Task description: Filter these entries down to lines holding "directory".

Excerpted data:
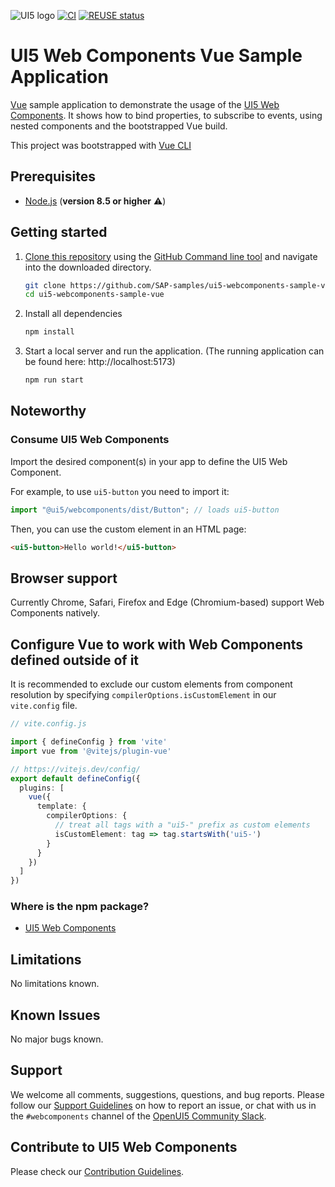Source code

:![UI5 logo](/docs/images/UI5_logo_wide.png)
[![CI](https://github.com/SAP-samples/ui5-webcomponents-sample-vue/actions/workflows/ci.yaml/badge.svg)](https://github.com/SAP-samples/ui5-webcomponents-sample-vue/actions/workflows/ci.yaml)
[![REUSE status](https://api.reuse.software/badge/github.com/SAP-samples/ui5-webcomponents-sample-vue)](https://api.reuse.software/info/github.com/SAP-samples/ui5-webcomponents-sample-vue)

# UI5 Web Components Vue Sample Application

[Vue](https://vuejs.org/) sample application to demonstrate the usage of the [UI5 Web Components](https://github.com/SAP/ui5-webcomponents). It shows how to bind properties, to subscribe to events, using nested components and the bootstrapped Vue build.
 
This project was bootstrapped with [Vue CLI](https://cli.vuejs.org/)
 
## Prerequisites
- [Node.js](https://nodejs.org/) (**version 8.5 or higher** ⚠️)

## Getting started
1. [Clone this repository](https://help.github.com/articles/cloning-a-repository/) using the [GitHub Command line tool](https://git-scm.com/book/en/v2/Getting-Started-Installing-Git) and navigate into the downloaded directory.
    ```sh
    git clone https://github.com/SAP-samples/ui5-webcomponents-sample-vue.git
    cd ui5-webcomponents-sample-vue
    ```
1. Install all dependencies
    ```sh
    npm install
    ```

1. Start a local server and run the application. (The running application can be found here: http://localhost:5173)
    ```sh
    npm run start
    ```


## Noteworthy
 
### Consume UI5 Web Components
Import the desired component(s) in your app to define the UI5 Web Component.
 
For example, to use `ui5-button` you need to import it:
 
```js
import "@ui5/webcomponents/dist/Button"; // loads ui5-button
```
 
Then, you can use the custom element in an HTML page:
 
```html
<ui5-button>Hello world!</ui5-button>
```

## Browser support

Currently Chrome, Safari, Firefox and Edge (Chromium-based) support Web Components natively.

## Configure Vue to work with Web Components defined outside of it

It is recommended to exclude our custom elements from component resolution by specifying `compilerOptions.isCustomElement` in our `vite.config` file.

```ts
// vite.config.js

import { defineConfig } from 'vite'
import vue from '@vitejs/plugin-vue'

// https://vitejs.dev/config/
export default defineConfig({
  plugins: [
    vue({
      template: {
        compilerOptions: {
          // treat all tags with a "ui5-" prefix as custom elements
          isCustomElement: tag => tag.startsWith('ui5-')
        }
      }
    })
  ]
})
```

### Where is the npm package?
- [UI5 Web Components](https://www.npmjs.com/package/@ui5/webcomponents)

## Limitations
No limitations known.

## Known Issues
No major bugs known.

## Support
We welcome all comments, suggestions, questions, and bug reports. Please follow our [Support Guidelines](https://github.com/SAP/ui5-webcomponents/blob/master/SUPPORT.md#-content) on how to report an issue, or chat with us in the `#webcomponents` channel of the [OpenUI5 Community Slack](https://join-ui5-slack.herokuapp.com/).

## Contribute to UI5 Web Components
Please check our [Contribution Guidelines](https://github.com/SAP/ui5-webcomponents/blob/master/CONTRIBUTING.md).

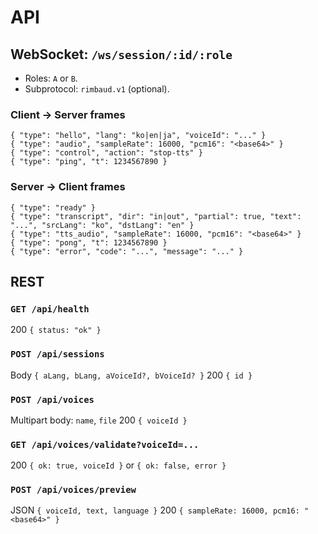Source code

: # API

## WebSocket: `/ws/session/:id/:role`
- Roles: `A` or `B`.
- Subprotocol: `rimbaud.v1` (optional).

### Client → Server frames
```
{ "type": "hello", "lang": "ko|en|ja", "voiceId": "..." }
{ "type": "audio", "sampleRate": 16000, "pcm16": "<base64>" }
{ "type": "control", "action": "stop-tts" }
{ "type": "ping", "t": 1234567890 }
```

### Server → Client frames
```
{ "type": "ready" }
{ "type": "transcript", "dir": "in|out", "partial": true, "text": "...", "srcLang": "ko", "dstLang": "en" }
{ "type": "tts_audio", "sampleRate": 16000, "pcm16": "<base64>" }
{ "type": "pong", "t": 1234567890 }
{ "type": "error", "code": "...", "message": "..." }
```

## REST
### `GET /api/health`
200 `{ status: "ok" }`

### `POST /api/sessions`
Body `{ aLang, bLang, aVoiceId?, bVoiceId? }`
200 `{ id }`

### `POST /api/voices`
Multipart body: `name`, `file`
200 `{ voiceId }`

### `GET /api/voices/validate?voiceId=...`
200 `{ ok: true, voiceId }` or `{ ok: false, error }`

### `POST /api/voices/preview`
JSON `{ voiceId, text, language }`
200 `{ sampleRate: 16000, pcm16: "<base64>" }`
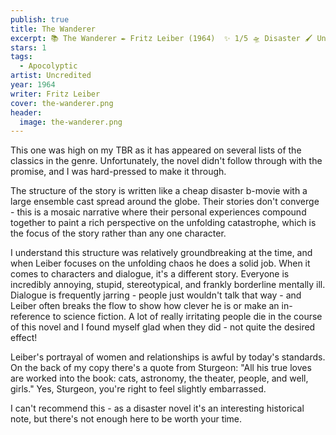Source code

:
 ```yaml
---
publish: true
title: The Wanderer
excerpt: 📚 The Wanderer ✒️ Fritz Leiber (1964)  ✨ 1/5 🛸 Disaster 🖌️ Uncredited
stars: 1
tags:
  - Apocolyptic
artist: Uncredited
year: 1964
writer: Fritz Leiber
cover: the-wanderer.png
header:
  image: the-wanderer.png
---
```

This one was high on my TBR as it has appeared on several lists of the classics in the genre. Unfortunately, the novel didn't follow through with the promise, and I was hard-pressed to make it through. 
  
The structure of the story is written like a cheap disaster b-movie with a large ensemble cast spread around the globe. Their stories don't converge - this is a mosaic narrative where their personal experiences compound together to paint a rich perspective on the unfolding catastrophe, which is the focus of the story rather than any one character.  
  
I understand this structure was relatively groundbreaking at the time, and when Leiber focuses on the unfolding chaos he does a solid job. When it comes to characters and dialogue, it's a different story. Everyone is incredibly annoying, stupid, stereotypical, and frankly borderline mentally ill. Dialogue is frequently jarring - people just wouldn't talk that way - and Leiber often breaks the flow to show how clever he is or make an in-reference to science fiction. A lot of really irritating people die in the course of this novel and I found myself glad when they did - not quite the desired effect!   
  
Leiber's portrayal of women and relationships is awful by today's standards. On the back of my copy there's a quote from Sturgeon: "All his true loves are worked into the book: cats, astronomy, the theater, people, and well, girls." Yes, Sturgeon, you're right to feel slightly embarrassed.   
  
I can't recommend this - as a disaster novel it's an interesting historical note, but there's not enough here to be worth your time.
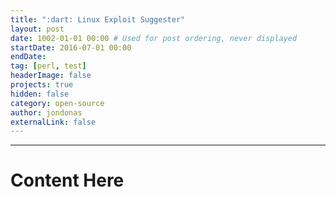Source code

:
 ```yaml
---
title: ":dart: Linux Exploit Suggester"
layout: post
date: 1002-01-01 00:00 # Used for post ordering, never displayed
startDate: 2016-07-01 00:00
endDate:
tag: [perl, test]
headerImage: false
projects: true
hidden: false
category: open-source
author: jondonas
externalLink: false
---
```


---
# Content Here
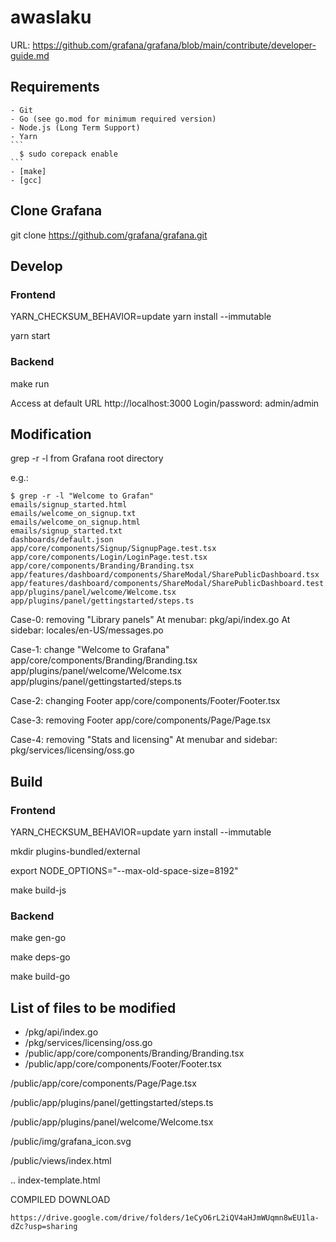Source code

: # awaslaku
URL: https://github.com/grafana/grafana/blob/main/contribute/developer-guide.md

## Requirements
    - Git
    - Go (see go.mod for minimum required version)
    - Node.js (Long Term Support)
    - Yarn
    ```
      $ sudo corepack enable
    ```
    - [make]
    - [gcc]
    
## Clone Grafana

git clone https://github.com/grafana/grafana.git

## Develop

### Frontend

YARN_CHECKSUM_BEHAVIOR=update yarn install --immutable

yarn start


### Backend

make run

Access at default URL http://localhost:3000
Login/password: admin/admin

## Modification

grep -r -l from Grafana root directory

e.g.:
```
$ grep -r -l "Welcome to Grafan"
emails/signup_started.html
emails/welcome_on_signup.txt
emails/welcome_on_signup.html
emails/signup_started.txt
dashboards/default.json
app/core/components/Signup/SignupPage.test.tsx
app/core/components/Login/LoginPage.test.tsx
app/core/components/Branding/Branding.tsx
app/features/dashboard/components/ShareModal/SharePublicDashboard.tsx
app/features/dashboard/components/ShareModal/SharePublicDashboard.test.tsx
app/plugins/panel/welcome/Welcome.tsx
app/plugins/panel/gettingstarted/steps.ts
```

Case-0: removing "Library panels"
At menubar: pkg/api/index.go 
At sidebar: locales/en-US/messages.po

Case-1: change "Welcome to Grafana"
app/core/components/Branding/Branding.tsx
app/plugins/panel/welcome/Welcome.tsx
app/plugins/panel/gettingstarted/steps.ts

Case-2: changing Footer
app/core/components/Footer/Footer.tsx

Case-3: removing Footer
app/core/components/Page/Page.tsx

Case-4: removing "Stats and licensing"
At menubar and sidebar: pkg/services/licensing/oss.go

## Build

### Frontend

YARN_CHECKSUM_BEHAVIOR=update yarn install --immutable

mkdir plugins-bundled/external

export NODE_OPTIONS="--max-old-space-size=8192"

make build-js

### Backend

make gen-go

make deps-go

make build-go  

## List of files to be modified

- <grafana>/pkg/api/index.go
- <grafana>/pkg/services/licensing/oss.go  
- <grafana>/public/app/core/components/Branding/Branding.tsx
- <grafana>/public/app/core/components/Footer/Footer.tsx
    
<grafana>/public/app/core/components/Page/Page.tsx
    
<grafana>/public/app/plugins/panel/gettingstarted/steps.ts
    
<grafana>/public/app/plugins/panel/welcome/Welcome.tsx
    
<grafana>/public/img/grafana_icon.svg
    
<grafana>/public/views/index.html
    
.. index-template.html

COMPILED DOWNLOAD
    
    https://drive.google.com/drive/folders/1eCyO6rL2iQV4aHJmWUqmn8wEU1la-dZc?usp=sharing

Result of the task:
1. [Clone this repository](https://help.github.com/articles/cloning-a-repository/) using the [GitHub Command line tool](https://git-scm.com/book/en/v2/Getting-Started-Installing-Git) and navigate into the downloaded directory.
grep -r -l from Grafana root directory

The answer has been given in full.